Retinoic acid enhances lactoferrin-induced IgA responses by increasing betaglycan expression.

Lactoferrin (LF) and retinoic acid (RA) are enriched in colostrum, milk, and mucosal tissues. We recently showed that LF-induced IgA class switching through binding to betaglycan (transforming growth factor-beta receptor III, TβRIII) and activation of canonical TGF-β signaling. We investigated the combined effect of LF and RA on the overall IgA response. An increase in IgA production by LF was further augmented by RA. This combination effect was also evident in Ig germ-line α (GLα) transcription and GLα promoter activity, indicating that LF in cooperation with RA increased IgA isotype switching. We subsequently found that RA enhanced TβRIII expression and that this increase contributed to LF-stimulated IgA production. In addition to the IgA response, LF and RA in combination also enhanced the expression of the gut-homing molecules C-C chemokine receptor 9 (CCR9) and α4β7 on B cells. Finally, peroral administration of LF and RA enhanced the frequency of CCR9+IgA+ plasma cells in the lamina propria. Taken together, these results suggest that LF in cooperation with RA can contribute to the establishment of gut IgA responses.

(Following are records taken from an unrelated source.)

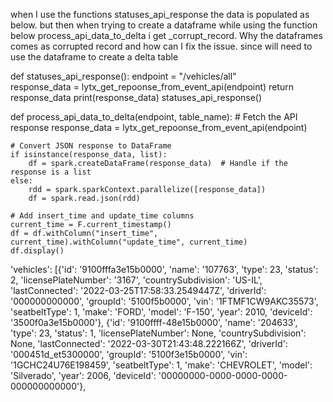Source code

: when I use the functions statuses_api_response the data is populated as below. but then when trying to create a dataframe while using the function below process_api_data_to_delta i get _corrupt_record.
Why the dataframes comes as corrupted record and how can I fix the issue. since will need to use the dataframe to create a delta table

def statuses_api_response():
    endpoint = "/vehicles/all"   
    response_data = lytx_get_repoonse_from_event_api(endpoint)
    return response_data
    print(response_data)
statuses_api_response()


def process_api_data_to_delta(endpoint, table_name):
    # Fetch the API response
    response_data = lytx_get_repoonse_from_event_api(endpoint)
    
    # Convert JSON response to DataFrame
    if isinstance(response_data, list):
        df = spark.createDataFrame(response_data)  # Handle if the response is a list
    else:
        rdd = spark.sparkContext.parallelize([response_data])
        df = spark.read.json(rdd)
    
    # Add insert_time and update_time columns
    current_time = F.current_timestamp()
    df = df.withColumn("insert_time", current_time).withColumn("update_time", current_time)
    df.display()

    

'vehicles': [{'id': '9100fffa3e15b0000',
   'name': '107763',
   'type': 23,
   'status': 2,
   'licensePlateNumber': '3167',
   'countrySubdivision': 'US-IL',
   'lastConnected': '2022-03-25T17:58:33.2549447Z',
   'driverId': '000000000000',
   'groupId': '5100f5b0000',
   'vin': '1FTMF1CW9AKC35573',
   'seatbeltType': 1,
   'make': 'FORD',
   'model': 'F-150',
   'year': 2010,
   'deviceId': '3500f0a3e15b0000'},
  {'id': '9100ffff-48e15b0000',
   'name': '204633',
   'type': 23,
   'status': 1,
   'licensePlateNumber': None,
   'countrySubdivision': None,
   'lastConnected': '2022-03-30T21:43:48.222166Z',
   'driverId': '000451d_et5300000',
   'groupId': '5100f3e15b0000',
   'vin': '1GCHC24U76E198459',
   'seatbeltType': 1,
   'make': 'CHEVROLET',
   'model': 'Silverado',
   'year': 2006,
   'deviceId': '00000000-0000-0000-0000-000000000000'},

Murine γδ T Cells Render B Cells Refractory to Commitment of IgA Isotype Switching

γδ T cells are abundant in the gut mucosa and play an important role in adaptive immunity as well as innate immunity. Although γδ T cells are supposed to be associated with the enhancement of Ab production, the status of γδ T cells, particularly in the synthesis of IgA isotype, remains unclear. We compared Ig expression in T cell receptor delta chain deficient (TCRδ−/−) mice with wild-type mice. The amount of IgA in fecal pellets was substantially elevated in TCRδ−/− mice. This was paralleled by an increase in surface IgA expression and total IgA production by Peyers patches (PPs) and mesenteric lymph node (MLN) cells. Likewise, the TCRδ−/− mice produced much higher levels of serum IgA isotype. Here, surface IgA expression and number of IgA secreting cells were also elevated in the culture of spleen and bone marrow (BM) B cells. Germ-line α transcript, an indicator of IgA class switch recombination, higher in PP and MLN B cells from TCRδ−/− mice, while it was not seen in inactivated B cells. Nevertheless, the frequency of IgA+ B cells was much higher in the spleen from TCRδ−/− mice. These results suggest that γδ T cells control the early phase of B cells, in order to prevent unnecessary IgA isotype switching. Furthermore, this regulatory role of γδ T cells had lasting effects on the long-lived IgA-producing plasma cells in the BM.